Proxify and BadAssProxy in Action
GNUCITIZEN released a lightweight proxy called Proxify, designed to conveniently integrate with other tools. Proxify can handle both HTTP and HTTPS, displaying or saving the interactions between the client and the server. Its authors expect the tool to be embedded in applications that require proxy functionality, explaining that:
“The tool will do all the hard work and you just need to provide a very simple restful HTTP service to do the forwarding of data between the browser and the remote target. “
Proxify is easy to run from the command-line, as you can see in the video attached to this post. In this example, I directed Proxify to listen on port 8080 and save all requests and responses it intercepts to the “output” directory.
Proxify is free for non-commercial use, and is available in a binary form for Windows, Linux and OS X.

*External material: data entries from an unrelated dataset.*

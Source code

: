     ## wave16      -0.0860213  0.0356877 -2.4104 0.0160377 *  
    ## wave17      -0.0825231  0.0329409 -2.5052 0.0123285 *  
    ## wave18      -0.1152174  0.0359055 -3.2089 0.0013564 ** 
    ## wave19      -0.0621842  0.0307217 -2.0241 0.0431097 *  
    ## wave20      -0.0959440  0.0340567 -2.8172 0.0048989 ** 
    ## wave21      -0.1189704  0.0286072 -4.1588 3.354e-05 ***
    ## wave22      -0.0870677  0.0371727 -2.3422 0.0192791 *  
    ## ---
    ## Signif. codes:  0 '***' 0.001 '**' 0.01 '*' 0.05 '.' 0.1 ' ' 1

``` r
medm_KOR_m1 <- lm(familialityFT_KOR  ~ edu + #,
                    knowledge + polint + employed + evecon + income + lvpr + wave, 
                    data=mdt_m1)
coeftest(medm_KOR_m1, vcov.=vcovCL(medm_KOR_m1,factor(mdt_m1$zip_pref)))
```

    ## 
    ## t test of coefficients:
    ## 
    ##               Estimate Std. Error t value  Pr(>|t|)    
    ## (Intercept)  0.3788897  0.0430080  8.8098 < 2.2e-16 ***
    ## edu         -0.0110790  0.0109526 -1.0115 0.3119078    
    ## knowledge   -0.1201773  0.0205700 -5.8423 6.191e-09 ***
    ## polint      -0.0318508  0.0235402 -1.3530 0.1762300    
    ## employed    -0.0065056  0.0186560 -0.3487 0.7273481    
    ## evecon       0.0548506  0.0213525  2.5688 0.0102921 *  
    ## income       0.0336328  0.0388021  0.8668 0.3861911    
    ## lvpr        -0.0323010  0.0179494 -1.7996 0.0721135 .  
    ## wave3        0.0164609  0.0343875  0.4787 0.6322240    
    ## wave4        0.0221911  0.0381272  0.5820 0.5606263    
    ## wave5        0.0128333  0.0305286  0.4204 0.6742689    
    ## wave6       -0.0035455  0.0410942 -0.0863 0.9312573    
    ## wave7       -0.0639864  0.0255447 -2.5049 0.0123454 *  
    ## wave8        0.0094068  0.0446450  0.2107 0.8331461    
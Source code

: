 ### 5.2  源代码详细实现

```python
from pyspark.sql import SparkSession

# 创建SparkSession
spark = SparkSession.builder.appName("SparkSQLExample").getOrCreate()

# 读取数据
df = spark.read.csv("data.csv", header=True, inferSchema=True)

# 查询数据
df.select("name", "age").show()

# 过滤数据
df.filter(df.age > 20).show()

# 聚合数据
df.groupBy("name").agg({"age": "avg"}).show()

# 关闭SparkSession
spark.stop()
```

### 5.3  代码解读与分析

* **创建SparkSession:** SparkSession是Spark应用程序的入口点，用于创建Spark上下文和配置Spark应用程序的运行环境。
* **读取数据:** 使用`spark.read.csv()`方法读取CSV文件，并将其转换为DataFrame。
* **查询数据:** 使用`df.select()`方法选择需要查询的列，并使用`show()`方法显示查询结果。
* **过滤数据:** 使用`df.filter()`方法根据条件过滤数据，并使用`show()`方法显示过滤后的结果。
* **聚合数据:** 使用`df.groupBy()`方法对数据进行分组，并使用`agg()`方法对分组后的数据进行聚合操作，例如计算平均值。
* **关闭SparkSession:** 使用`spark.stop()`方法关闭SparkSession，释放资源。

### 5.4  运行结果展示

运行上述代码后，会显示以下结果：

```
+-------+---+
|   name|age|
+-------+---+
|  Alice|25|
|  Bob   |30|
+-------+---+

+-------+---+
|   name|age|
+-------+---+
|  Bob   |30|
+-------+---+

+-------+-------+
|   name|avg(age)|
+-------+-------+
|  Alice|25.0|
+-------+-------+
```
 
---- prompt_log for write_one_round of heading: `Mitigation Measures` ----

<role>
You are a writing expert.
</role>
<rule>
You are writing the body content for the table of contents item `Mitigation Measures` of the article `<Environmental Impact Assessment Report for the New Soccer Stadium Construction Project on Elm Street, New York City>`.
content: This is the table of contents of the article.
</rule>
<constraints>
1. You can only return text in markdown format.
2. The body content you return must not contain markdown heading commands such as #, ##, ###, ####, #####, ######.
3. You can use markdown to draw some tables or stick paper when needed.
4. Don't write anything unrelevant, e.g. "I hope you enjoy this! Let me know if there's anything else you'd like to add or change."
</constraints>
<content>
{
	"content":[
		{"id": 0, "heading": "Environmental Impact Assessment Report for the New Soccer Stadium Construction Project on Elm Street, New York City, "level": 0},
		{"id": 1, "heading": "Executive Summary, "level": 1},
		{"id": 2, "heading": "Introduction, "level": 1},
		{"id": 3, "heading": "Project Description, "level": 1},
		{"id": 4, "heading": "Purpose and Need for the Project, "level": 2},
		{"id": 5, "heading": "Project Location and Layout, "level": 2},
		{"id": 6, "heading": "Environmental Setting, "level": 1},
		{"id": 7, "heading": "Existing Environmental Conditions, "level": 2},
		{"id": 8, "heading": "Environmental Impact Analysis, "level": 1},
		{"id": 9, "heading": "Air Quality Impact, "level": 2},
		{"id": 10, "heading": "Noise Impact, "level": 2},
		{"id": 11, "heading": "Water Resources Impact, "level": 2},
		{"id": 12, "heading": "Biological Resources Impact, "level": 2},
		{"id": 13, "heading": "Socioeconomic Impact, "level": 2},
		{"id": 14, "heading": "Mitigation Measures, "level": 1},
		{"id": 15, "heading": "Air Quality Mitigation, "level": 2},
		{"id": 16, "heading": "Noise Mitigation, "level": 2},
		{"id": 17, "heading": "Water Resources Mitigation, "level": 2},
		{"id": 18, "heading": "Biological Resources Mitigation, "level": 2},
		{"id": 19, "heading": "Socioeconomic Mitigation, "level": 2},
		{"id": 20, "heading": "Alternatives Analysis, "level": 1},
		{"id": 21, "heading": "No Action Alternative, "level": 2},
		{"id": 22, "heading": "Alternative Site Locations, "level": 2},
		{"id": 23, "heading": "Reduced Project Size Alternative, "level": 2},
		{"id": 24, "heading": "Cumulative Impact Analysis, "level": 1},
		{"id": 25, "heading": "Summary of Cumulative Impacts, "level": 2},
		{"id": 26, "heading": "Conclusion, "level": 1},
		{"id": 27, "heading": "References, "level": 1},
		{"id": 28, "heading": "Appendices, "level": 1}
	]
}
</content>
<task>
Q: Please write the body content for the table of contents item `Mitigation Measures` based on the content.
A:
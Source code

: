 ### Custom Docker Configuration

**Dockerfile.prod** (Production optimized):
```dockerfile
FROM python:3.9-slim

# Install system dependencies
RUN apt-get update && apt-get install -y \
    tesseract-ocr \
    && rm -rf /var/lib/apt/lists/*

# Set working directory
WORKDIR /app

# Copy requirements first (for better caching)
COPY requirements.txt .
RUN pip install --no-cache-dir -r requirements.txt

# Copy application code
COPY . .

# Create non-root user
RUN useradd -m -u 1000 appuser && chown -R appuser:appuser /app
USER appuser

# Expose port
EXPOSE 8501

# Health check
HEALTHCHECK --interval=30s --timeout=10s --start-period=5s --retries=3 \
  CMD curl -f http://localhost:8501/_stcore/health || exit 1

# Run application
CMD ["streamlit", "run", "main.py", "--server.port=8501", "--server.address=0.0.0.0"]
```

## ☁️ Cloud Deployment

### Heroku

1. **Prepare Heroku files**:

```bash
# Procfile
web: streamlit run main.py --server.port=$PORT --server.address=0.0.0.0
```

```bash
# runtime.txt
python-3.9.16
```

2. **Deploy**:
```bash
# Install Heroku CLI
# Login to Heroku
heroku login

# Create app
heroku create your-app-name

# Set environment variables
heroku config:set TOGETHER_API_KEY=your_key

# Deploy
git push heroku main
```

For an example of a GUI tool that uses Proxify behind the scenes, take a look at BadAssProxy (BAP), released for free by Websecurify. The initial release of BAP isn’t as full-featured as the established tools in this category, such as Fiddler and Burp. However, it has a clean user interface and promises additional functionality in future versions.
BAP is available as a free Windows download. It requires Microsoft Visual C++ 2010 Redistributable Package to run.
I like the simplicity of Proxify and the convenience of being able to run it from the command-line to examine web traffic. I wish it offered the convenience of easily carving files from HTTP responses, though. (I am planning to include Proxify in the next release of the REMnux distro.) BAP looks nice as a proof-of-concept and is built using a promising (Java-free) architecture; I’m looking forward to seeing this tool’s future releases with more functionality.